[EXERCISE]
Could you copy each line of the listing below that has the word "Success"?

———

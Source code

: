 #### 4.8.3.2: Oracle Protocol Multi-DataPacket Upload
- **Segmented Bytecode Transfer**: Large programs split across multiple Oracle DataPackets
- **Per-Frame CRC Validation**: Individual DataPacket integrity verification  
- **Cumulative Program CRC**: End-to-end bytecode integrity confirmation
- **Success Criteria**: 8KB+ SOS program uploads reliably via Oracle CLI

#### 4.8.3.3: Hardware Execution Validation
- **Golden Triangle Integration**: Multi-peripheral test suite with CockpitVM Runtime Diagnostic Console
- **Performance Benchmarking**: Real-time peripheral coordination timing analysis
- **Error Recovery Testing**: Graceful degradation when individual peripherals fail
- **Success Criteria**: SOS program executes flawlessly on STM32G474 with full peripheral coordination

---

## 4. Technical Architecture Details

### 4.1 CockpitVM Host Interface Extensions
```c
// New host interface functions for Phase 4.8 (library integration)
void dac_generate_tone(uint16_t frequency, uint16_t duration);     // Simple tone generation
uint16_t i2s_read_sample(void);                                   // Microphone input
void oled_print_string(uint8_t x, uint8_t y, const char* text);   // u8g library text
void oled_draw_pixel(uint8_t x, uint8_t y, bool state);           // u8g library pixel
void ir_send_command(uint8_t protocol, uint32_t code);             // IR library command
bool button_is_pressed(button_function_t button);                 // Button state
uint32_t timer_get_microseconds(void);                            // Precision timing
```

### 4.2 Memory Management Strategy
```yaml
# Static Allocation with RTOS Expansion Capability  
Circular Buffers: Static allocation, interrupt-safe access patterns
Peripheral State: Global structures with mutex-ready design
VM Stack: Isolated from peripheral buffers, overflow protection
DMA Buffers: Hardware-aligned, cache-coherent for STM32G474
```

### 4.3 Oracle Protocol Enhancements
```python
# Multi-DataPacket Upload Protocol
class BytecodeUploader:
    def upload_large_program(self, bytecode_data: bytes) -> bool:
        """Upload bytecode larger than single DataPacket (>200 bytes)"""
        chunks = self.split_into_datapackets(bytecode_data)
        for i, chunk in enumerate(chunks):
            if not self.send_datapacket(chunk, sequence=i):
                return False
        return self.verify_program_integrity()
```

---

———

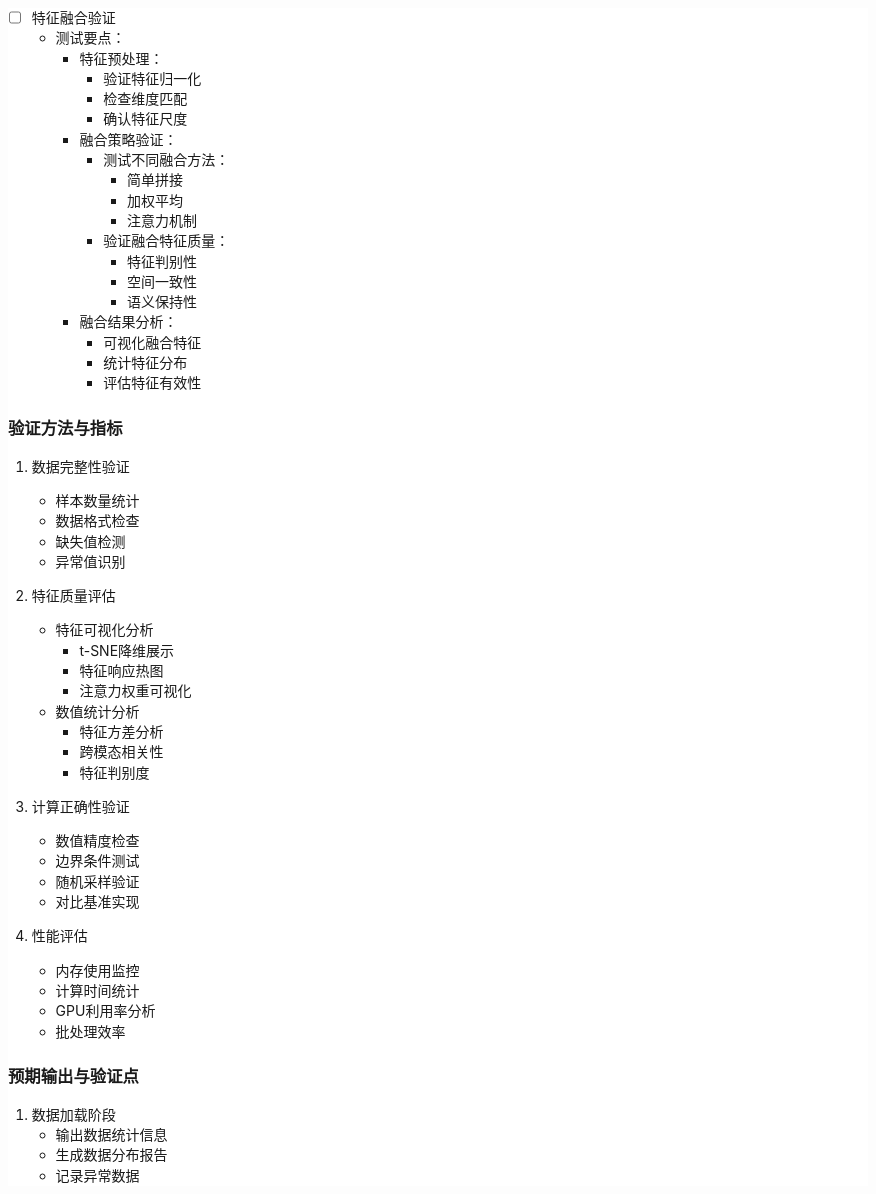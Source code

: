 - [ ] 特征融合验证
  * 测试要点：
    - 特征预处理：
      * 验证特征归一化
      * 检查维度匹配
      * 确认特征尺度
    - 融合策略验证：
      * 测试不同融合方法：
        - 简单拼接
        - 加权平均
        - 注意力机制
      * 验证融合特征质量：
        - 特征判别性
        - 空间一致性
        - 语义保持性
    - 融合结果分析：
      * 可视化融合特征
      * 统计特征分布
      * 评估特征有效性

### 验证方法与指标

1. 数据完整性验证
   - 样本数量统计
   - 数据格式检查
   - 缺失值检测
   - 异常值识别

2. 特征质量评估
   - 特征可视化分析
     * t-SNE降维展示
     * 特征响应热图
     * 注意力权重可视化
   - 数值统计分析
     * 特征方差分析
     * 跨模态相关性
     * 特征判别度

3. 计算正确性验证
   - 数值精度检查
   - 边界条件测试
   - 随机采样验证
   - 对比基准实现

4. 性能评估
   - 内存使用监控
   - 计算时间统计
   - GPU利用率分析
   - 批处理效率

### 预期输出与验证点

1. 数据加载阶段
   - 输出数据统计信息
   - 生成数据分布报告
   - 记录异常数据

———

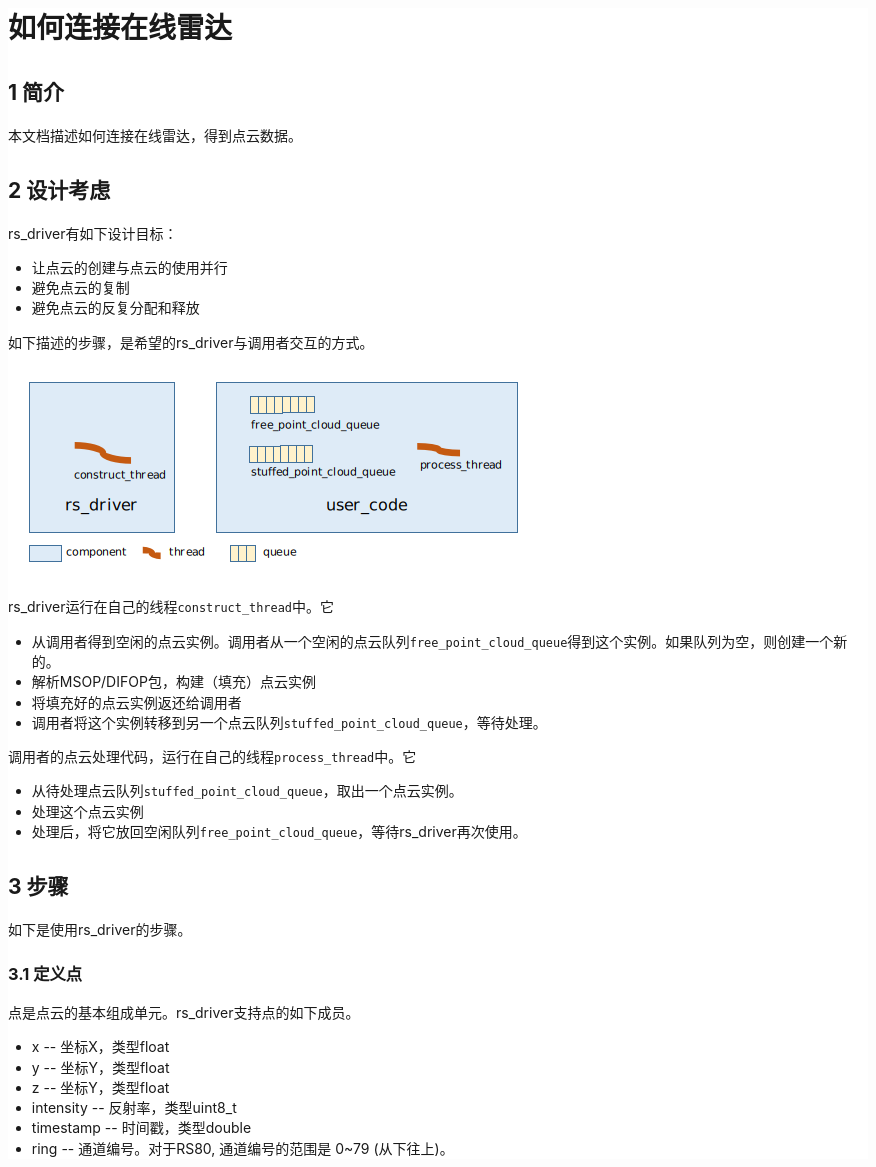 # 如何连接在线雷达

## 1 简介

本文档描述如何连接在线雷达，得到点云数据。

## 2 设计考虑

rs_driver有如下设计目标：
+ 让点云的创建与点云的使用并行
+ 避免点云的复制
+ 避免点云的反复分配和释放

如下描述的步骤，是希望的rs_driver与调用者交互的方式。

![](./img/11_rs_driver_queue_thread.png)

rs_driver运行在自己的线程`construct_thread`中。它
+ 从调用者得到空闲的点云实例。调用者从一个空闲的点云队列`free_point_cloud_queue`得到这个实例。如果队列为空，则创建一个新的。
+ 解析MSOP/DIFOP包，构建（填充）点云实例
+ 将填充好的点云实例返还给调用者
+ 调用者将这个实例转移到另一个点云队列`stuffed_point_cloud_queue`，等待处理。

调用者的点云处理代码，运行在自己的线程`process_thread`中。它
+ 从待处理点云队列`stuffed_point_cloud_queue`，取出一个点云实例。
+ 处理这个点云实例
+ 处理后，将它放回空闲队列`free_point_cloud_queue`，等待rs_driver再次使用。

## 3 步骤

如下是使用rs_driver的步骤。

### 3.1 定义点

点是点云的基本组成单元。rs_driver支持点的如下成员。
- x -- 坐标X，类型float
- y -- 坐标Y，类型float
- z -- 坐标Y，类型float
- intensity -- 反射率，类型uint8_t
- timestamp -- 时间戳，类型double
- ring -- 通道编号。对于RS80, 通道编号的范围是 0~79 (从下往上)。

———

[ANSWER BOX]
- **Success Criteria**: 8KB+ SOS program uploads reliably via Oracle CLI
- **Success Criteria**: SOS program executes flawlessly on STM32G474 with full peripheral coordination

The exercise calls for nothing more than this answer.